As set out in my review Volpi’s narrator, Gustav Links, is saved from certain execution by the death of Judge Roland Fleisler through a bomb while the People’s Court was in session on February 3, 1945. In real life Fleisler was killed in a slightly less dramatic fashion by dying after adjourning court though there are conflicting stories on whether it was from a falling beam or from a bomb fragment outside the building. What was true is that one of conspirators in the July assassination attempt of Hitler, Fabian von Schlabrendorff, was on trial that day and survived the war because of Fleisler’s death.

Jorge Volpi
Volpi acknowledges the American Alsos missions which sought out information on German scientific research during the war. He adds the twist of a scientific adviser to Hitler who operates under the pseudonym of Klingsor. There was no secret adviser. For much of the war Hitler relied on the recommendations of such men as Albert Speer whom he had made Minister of Armaments. There was far too much competition for power between competing leading Nazis for there to have been any secret adviser.

Volpi has Heisenberg justify working on the bomb for Germany when, in reality, as outlined in my post on Heisenberg’s War he led German physicists in avoiding bomb development by stressing technical difficulties. Heisenberg clearly stated that they did not want to put the bomb in Hitler’s hands.

In the book Volpi then has Heisenberg dramatically reverse the accusation against him by saying it was the Allied physicists who actually developed the bomb and brought about the deaths of hundreds of thousands of people in Hiroshima and Nagasaki. There is no indication Heisenberg ever made such a statement.

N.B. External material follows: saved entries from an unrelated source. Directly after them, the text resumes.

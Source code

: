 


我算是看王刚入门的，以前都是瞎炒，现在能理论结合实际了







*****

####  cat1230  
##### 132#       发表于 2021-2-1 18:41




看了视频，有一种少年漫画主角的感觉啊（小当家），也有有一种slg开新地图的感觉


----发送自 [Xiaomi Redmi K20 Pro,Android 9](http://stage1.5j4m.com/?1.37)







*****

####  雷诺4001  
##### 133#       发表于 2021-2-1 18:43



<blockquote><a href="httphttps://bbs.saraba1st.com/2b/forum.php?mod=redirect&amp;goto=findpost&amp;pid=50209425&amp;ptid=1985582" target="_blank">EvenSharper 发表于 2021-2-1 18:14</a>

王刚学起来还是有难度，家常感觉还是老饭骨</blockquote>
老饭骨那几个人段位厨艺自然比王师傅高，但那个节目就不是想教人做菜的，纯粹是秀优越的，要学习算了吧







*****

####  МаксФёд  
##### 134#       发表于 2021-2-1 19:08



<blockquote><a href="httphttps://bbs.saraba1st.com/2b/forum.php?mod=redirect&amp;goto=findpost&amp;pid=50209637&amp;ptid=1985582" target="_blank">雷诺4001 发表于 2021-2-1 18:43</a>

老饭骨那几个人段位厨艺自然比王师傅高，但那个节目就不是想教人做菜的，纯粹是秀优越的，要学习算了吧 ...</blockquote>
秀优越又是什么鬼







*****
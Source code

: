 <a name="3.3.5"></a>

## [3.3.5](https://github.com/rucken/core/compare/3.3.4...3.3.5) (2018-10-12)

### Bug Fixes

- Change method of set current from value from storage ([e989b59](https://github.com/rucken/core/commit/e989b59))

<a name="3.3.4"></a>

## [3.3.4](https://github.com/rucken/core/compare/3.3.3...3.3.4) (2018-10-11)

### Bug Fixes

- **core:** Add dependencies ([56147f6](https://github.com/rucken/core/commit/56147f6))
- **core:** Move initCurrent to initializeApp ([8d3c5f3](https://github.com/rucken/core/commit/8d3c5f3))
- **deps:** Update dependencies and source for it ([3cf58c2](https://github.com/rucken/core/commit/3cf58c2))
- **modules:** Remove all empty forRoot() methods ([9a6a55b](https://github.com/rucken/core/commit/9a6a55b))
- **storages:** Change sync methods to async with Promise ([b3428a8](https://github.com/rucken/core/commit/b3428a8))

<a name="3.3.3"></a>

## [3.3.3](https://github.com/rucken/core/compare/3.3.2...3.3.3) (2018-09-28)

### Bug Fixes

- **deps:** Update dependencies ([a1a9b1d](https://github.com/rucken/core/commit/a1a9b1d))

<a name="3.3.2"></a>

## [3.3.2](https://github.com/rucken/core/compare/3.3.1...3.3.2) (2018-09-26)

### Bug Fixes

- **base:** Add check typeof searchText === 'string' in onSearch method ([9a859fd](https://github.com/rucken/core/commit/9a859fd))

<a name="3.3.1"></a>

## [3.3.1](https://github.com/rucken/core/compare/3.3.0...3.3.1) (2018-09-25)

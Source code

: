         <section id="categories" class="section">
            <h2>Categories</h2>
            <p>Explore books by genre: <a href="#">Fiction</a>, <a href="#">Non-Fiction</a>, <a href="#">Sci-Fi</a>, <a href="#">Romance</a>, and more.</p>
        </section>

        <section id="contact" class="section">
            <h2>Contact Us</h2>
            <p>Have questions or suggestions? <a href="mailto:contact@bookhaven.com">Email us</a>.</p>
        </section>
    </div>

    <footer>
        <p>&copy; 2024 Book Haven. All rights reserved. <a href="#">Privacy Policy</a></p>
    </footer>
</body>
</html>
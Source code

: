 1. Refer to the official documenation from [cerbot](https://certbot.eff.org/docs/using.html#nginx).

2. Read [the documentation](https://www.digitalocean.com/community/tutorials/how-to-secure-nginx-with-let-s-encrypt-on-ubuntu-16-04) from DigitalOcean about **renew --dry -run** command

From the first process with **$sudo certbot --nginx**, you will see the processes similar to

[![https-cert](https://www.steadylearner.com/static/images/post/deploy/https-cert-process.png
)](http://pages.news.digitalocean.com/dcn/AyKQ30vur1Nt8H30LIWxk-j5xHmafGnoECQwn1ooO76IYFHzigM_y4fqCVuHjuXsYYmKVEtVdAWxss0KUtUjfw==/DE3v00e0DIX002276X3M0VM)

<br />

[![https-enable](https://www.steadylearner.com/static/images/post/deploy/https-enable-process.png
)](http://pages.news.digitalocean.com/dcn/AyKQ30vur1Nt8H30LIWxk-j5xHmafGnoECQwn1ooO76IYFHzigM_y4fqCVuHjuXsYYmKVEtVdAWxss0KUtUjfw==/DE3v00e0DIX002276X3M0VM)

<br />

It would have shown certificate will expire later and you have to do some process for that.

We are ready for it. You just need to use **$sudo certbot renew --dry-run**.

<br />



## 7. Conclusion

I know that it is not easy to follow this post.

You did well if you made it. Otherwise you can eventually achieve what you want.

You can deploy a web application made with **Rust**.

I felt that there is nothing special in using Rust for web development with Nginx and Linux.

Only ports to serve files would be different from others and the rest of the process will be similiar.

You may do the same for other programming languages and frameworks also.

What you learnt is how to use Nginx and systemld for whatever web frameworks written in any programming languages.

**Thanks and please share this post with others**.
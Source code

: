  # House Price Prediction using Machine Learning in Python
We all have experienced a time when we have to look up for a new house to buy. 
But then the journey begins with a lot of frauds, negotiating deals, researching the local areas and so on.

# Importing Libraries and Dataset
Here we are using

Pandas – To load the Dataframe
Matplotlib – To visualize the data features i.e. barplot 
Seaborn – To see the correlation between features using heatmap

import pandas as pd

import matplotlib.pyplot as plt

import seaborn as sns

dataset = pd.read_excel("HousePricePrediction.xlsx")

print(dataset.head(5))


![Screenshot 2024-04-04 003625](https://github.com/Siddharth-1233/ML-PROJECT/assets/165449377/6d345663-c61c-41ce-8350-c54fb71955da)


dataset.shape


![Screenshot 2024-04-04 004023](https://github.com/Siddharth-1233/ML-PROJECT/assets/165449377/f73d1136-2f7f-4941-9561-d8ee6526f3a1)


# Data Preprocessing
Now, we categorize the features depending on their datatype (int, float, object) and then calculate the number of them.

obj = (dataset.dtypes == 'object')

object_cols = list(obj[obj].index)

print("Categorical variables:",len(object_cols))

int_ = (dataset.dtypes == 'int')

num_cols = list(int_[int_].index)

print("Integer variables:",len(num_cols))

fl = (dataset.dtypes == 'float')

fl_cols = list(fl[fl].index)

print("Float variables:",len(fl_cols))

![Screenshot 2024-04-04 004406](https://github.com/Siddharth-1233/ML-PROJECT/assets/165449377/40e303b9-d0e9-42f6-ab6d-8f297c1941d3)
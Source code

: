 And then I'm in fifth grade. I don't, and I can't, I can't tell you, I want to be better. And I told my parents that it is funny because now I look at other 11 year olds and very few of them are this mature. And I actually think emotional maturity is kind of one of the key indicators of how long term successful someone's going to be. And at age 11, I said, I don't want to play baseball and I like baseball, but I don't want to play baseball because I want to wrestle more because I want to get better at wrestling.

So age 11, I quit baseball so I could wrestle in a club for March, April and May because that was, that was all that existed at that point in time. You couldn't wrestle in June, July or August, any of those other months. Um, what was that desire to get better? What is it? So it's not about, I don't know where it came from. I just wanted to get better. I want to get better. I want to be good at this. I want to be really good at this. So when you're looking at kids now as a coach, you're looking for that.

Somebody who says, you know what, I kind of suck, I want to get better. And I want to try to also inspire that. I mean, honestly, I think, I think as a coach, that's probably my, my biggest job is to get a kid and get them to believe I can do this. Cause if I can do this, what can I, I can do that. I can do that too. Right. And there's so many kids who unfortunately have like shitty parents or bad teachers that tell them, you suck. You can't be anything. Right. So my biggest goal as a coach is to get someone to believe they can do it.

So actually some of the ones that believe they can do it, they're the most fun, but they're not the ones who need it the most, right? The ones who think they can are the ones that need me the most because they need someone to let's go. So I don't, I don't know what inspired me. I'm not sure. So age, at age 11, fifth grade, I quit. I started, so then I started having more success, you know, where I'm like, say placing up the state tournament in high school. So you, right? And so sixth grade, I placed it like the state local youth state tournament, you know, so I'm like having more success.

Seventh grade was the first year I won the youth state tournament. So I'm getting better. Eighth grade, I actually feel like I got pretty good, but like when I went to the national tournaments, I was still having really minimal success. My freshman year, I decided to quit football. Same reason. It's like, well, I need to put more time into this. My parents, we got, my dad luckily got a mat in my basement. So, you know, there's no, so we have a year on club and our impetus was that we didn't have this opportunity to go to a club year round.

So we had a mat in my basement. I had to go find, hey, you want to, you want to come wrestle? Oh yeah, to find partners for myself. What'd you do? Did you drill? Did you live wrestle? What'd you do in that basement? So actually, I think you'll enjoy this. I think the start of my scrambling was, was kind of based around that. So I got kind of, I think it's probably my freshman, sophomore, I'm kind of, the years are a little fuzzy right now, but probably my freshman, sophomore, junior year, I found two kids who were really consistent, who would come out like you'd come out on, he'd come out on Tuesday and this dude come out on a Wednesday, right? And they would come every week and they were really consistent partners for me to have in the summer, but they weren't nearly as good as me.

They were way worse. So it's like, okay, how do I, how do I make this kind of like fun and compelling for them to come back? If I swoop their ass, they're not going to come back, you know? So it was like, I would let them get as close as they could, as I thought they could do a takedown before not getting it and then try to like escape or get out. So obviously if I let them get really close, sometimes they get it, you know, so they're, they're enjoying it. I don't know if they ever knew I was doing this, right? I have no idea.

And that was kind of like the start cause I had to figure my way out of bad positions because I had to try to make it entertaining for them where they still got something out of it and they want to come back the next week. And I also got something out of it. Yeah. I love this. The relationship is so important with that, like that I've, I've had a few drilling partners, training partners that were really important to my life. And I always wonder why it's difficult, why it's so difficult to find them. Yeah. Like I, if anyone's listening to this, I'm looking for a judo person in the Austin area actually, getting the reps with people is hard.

Volpi posits there was a battle to make the bomb. There was no battle. The U.S. invested huge resources to build a bomb. The Nazis puttered along contributing enough for basic research that never progressed beyond a small reactor.

In the book Heisenberg is made into a bad guy to provide a worthy adversary for Bacon. In history he was the man who denied the Nazis the chance at the bomb.

I acknowledge the facts of history are not clear. There are conflicts over Heisenberg’s role. In Albert Speer – His Battle with the Truth by Gitta Sereny there is a Heisenberg more eager to develop the bomb than is portrayed than in Heisenberg’s War. Examining the respective accounts I found Heisenberg’s War more convincing.

At the end of the war Volpi adapts the secretly taped conversations of the 10 interned German physicists to have them assert their failure to progress on the development of the bomb was because they were denied funds by the mysterious Klingsor. In real life they never asked for the funding that would have let them try to develop the bomb.

In real life there would never have been a need after WW II to search for a Klingsor for, even if such an anonymous figure existed, the Allies and Soviets had swiftly searched out all the leading scientists of Germany and took them into protective (from each other) custody. The top 10 physicists were actually in American hands before the war ended.

I admire how Volpi used history as the foundation of his book and was intrigued by how he adjusted history to tell his story.